> [Work to complete] Pull from the data below each line where the word "tabular" occurs, and copy it.

> [Records for this exercise]
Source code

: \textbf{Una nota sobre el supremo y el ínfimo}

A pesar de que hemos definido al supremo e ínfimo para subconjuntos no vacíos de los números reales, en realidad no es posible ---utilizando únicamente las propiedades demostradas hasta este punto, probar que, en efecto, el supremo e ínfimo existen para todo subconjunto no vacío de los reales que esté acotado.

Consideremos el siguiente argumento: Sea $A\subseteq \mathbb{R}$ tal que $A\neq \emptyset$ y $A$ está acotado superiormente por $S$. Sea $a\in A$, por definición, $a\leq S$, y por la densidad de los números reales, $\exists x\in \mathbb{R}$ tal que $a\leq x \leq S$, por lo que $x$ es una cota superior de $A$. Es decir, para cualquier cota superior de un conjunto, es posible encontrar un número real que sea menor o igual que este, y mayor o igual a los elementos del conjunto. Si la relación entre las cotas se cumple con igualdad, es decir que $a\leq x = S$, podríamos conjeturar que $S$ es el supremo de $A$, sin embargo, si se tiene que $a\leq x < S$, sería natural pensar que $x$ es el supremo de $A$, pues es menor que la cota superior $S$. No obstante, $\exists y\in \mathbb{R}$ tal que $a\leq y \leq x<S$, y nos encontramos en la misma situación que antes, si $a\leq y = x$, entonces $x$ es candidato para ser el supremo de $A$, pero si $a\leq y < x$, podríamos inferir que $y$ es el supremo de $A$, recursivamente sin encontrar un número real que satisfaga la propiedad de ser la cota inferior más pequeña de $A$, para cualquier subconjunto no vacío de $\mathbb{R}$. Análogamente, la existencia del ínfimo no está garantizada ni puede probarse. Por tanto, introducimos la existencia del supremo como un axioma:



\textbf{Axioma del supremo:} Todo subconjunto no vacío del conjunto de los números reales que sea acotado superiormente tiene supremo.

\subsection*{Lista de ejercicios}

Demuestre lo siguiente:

* * *

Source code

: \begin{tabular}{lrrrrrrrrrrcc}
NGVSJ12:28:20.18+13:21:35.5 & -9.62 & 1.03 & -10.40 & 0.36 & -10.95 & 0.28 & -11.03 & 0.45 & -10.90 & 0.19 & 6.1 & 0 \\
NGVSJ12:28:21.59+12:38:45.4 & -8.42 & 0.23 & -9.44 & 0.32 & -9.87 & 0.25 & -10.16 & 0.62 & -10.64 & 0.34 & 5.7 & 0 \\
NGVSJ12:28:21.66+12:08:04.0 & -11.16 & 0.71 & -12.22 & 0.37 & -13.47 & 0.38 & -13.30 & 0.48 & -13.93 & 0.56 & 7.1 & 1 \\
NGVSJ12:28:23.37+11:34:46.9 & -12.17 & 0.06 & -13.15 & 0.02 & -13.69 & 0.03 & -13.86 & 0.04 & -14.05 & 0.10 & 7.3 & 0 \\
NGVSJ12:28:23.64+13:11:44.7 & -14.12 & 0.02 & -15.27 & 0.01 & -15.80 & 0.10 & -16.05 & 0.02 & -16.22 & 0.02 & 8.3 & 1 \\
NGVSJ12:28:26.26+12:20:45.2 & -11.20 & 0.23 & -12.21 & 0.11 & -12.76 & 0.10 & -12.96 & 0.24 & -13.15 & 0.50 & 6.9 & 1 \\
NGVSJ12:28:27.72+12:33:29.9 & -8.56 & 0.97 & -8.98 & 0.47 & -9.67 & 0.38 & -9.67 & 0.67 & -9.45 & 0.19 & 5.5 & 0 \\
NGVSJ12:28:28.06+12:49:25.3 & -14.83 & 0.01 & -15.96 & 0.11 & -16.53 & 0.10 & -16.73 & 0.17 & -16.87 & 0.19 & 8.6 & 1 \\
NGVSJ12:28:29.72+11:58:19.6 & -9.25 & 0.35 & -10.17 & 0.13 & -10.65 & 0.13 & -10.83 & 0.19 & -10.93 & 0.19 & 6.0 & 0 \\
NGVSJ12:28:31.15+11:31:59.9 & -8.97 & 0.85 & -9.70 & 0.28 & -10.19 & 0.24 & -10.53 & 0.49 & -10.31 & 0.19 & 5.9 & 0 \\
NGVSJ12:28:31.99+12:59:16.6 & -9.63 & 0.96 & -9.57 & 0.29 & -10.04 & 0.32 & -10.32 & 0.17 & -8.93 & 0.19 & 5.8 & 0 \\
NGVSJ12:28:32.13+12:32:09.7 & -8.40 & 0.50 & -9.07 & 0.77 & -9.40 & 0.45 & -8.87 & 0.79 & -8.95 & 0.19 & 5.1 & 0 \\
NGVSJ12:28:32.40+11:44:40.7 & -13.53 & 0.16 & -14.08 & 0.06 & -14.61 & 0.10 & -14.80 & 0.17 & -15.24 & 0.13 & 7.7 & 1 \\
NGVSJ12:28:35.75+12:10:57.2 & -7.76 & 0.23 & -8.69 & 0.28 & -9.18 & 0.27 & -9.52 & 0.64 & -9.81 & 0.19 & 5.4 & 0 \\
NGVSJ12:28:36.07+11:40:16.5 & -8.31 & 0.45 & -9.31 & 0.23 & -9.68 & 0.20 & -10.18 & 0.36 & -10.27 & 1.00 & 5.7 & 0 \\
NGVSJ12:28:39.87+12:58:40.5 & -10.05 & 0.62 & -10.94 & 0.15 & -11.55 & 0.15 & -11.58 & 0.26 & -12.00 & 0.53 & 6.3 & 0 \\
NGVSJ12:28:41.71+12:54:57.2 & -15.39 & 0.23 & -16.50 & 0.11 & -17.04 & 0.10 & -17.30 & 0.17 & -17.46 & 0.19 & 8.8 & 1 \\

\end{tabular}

--

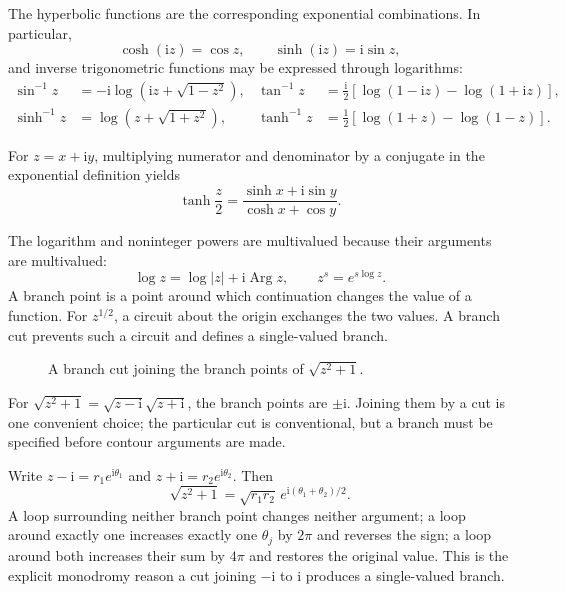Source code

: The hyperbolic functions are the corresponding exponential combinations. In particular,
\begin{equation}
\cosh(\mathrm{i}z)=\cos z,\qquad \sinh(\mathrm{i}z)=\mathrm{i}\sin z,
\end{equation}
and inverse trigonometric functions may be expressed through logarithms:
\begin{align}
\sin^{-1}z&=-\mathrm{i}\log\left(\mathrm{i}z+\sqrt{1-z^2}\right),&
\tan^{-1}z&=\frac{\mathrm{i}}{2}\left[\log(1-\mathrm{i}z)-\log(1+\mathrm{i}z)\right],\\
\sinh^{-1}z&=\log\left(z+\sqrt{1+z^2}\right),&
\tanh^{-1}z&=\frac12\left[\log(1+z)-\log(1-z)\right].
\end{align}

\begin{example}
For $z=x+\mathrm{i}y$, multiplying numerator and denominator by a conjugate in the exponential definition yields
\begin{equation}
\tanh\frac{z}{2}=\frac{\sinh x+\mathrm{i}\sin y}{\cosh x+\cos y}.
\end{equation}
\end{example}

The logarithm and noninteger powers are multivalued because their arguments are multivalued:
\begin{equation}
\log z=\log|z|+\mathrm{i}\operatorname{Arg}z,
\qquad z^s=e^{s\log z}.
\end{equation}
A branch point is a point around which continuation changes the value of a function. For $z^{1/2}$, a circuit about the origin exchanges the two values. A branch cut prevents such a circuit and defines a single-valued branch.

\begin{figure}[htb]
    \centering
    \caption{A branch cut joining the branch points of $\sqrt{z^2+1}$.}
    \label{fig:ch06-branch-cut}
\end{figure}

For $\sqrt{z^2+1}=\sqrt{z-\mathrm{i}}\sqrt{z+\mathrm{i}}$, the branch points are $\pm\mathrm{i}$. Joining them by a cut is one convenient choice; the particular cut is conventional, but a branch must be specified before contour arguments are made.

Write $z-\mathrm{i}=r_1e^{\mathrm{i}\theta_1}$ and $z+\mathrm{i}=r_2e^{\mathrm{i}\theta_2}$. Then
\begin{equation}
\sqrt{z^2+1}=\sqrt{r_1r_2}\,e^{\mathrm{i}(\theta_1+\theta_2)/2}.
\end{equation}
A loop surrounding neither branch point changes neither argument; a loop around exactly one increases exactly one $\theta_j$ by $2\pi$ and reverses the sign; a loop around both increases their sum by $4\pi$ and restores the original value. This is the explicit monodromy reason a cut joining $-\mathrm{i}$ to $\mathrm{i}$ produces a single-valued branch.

> [Exercise solution]
: \begin{tabular}{lrrrrrrrrrrcc}
\end{tabular}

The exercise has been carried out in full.